#02007
Schooner Mary Ann (MacEdward Leach)
See also: Bound Down To Newfoundland (Leach)
And also: Bound Down For Newfoundland
(Ryan's Fancy)

Ye landsmen that live on the land,
It's little do ye know,
What we poor seamen do endure
When the stormy winds do blow;
On St Patrick's Day, we sailed away
In the schooner Mary Ann,
We left New York, our native homes,
Bound down to Newfoundland.

Morning service it being o'er,
We boldly slipped our lines,
The Statue of Liberty
In New York, we left behind;
We crowded canvas fore and aft,
As you may understand,
And left our homes and sailed away,
Bound down to Newfoundland.

Our captain being a young man
Scarce nineteen years in life,
Three weeks before he left the shore
He married a loving wife;
But little did she ever think
As she let go his hand,
Her husband she no more would see
When he sailed for Newfoundland.

We had scarce been three days sailing,
When in his cabin lay,
He called his mate down aft to him,
Those words to him did say:
"I'm taken down by some disease,
As you may understand,
To you, my mate, I'll give full charge,
Going down to Newfoundland.

"When you reach some distant port
On the Nova Scotia shore,
Give me a decent burial,
Of you, I'll ask no more;
And when you reach New York again
My death you can make known,
I'm dying and I'll be a loss
To my once happy home."

With heavy hearts we set our sail,
His orders to obey,
We made the land quite early,
All on that self-same day;
At three o'clock in the afternoon,
As you may understand,
As the narrows shot, our captain died,
Going down to Newfoundland.

Doctors they were sent for,
Our case for to make known,
Smallpox on board were raging,
The same to us he told;
And on the following afternoon,
Four more were sent on shore,
May the Lord have mercy on their souls,
We'll never see them no more.

Out of eight brave youths that left New York,
Only three of them returned,
Their mothers, wives, and sweethearts
Are left at home to mourn;
And when I reach New York again,
I will get work on shore,
I'll learn to lead a landsman's life
And go to sea no more.

####.... Variant of a late 19th-century native American ballad authored by Captain Cale White, Bound Down To Newfoundland [Laws D22] Native American Balladry (G Malcolm Laws, 1964) ....####

Collected in 1951 from Francis (Frank) Knox [1918-?] of St Shott's, NL, and published in MacEdward Leach And The Songs Of Atlantic Canada © 2004 Memorial University of Newfoundland Folklore and Language Archive (MUNFLA).

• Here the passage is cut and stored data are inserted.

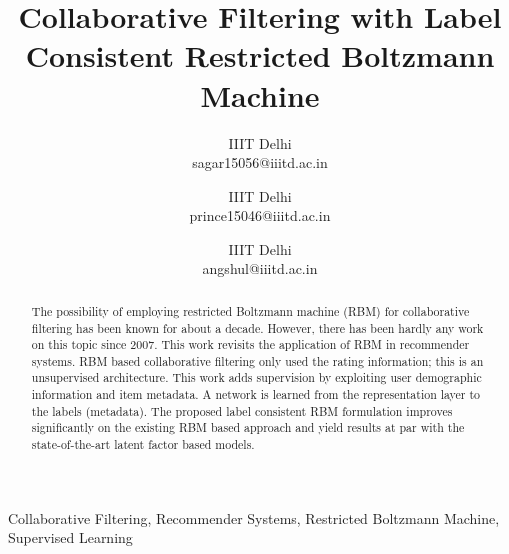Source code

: \documentclass[conference]{IEEEtran}
\begin{document}
\title{Collaborative Filtering with Label Consistent Restricted Boltzmann Machine}


\author{
IIIT Delhi\\
sagar15056@iiitd.ac.in
\and
{}
IIIT Delhi\\
prince15046@iiitd.ac.in
\and
{}
IIIT Delhi\\
angshul@iiitd.ac.in
}


\maketitle


\IEEEpubidadjcol

\begin{abstract}
The possibility of employing restricted Boltzmann machine (RBM) for collaborative filtering has been known for about a decade. However, there has been hardly any work on this topic since 2007. This work revisits the application of RBM in recommender systems. RBM based collaborative filtering only used the rating information; this is an unsupervised architecture. This work adds supervision by exploiting user demographic information and item metadata. A network is learned from the representation layer to the labels (metadata). The proposed label consistent RBM formulation improves significantly on the existing RBM based approach and yield results at par with the state-of-the-art latent factor based models.
\end{abstract}



\begin{IEEEkeywords}
Collaborative Filtering, Recommender Systems, Restricted Boltzmann Machine, Supervised Learning
\end{IEEEkeywords}
\end{document}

A variant was also collected by MacEdward Leach in 1950 from James Maher [1885-1969] of Flatrock, NL, and published as Bound Down To Newfoundland in MacEdward Leach And The Songs Of Atlantic Canada © 2004 Memorial University of Newfoundland Folklore and Language Archive (MUNFLA).

Another variant was collected in 1958 from Clarence Bennett [1926-1993] of St Paul's NL, by Kenneth Peacock and published in Songs Of The Newfoundland Outports, Volume 3, pp.905-906, by the National Museum of Canada (1965) Crown Copyrights Reserved.

A variant was also collected by Helen Creighton [1899-1989] and published as Bound Down For Newfoundland in Songs And Ballads From Nova Scotia (Dent, 1932; Dover 1966).

And yet another variant was collected in 1977 from John Hayman [1903-?] of Ramea, NL, by Genevieve Lehr and Anita Best and published as #73, The Schooner Mary Ann, in Come And I Will Sing You: A Newfoundland Songbook, pp.126-127, edited by Genevieve Lehr (University of Toronto Press © 1985/2003).

Genevieve Lehr noted that this song was composed after 1886, the year the Statue of Liberty was erected. Lehr also noted that in some collections this song is assumed to be a native ballad while in others it is considered to be American.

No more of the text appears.